If Garamond is the quintessential French font, Caslon is the greatest representative of classic British fonts. Considered the first original English font, it was created in 1722 by William Caslon and was so popular at the time that it crossed the Atlantic and became the font in which the first printed United States Declaration of independence was set. Impressive, right? It has known some less popular periods, but never truly ceased to be used. A great favorite of the Arts & Crafts movement in the nineteenth century, it is still preferred today by many designers who love the solemnity it adds to the text, immediately turning any page into something “serious.” Although not a font that fools around, we can use it without fear because its eighteenth-century class never fails us and has adapted beautifully to the twenty first century. Adobe’s new version (Adobe Caslon Pro) works great in digital media and remains lovely as always. I just used it to design a poetry book’s cover and pages and the layout turned out particularly good.
5. Goudy Old Style
This list already includes French, English and German fonts…now comes the American! There are a lot of Goudy fonts, but here we are talking about Goudy Old Style – perfect for lengthy…and boring texts. This is a modern font, created by Frederic Goudy for the American Type Founders in 1915. Its main feature is being so, so LIGHT! Inspired in the Italian Renaissance, an influence much in vogue in the early twentieth century in the United States, this font is a result of the exhaustive study of sixteenth-century italics, which Goudy loved. Maybe that’s why, even when it’s in the regular version, it always seems to be about to take off… Italics, of course, are beautiful, but I especially love the clear tone of a full-text page. Even with tight leading and kerning, we can easily get a very nice looking text block with that…Old Style feeling! It’s mandatory to use at least once. No wonder the famous Harper’s Bazaar magazine was originally set with this font.
Bonus font: Rongel
And now, if I may, this is an out-of-box choice. Let’s add one more font to the list. First, a confession: I have never used this font myself, but I admire it a lot…from a distance. Rongel, is a font a Portuguese designer, Mário Feliciano, created. I first encountered it in Portuguese editions of Zadie Smith’s books “On Beauty ” and “Swing Time” designed by Henrique Cayate’s atelier and…what shall I say? It was love at first read!! It is a Spanish inspired font full of salero.

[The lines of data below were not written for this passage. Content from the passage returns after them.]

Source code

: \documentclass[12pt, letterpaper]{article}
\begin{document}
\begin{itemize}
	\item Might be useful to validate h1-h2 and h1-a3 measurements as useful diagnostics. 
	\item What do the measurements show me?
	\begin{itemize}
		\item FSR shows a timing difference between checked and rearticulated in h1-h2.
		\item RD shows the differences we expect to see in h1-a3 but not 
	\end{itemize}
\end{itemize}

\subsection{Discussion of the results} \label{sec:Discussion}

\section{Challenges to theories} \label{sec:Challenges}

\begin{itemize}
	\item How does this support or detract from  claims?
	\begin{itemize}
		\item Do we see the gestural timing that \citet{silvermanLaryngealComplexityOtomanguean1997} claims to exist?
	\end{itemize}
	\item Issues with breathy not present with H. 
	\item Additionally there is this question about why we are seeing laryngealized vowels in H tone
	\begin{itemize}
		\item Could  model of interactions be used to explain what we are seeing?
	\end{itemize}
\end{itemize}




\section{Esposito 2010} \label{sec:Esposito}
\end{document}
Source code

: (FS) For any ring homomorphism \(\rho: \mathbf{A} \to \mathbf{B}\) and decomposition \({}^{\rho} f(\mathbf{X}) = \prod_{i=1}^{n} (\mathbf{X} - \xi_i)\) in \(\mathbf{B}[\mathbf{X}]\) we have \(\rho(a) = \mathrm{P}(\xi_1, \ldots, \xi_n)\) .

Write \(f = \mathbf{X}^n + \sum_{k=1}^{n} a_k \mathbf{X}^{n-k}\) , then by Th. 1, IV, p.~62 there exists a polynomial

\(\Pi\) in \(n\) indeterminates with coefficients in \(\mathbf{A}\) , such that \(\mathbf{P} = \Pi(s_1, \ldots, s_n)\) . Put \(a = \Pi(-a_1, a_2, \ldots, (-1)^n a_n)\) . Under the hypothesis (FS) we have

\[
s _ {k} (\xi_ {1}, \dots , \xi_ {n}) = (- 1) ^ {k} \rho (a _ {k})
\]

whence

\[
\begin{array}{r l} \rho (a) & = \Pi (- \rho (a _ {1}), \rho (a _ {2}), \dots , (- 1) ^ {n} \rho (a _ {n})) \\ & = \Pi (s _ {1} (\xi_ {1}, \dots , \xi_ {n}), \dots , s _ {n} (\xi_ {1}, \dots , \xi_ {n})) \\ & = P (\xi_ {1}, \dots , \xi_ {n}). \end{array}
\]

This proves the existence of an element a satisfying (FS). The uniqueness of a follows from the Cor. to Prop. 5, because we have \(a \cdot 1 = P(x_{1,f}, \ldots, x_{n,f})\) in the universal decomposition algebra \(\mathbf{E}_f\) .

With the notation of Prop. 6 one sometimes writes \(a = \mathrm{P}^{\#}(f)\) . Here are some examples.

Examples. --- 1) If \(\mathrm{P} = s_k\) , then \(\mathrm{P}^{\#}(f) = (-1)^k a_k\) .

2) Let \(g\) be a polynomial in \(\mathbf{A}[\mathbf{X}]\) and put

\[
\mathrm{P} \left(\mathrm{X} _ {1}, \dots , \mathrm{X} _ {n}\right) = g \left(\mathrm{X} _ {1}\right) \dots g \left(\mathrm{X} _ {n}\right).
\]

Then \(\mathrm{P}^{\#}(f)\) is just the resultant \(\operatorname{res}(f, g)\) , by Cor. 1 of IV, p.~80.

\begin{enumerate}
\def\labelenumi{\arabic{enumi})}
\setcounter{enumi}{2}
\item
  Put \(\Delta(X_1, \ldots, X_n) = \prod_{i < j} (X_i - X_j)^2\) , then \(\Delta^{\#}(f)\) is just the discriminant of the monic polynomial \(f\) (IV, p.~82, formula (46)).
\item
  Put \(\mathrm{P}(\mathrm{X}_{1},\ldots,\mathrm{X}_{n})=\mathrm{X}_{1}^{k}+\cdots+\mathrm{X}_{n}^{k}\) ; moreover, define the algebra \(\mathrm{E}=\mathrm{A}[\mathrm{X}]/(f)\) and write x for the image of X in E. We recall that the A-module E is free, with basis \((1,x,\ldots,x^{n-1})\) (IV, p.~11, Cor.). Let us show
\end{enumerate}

Solid, elegant and very fun, with whimsical details to discover. It creates bold, attitude-packed, very expressive pages. Yet it never loses sight of that serif font classic tone. I love reading pages set in Rongel…or I really love Zadie Smith. Probably both! I am waiting for the perfect project to try it out. If you’re tempted also get to know it better here:
Now that you know my preferences, why not share yours, too? Which fonts do you like for classic books? Any of these? What book have you read recently with a very good layout? Or, on the contrary, did you give up reading something because it was terrible? How do you choose the right font for each project?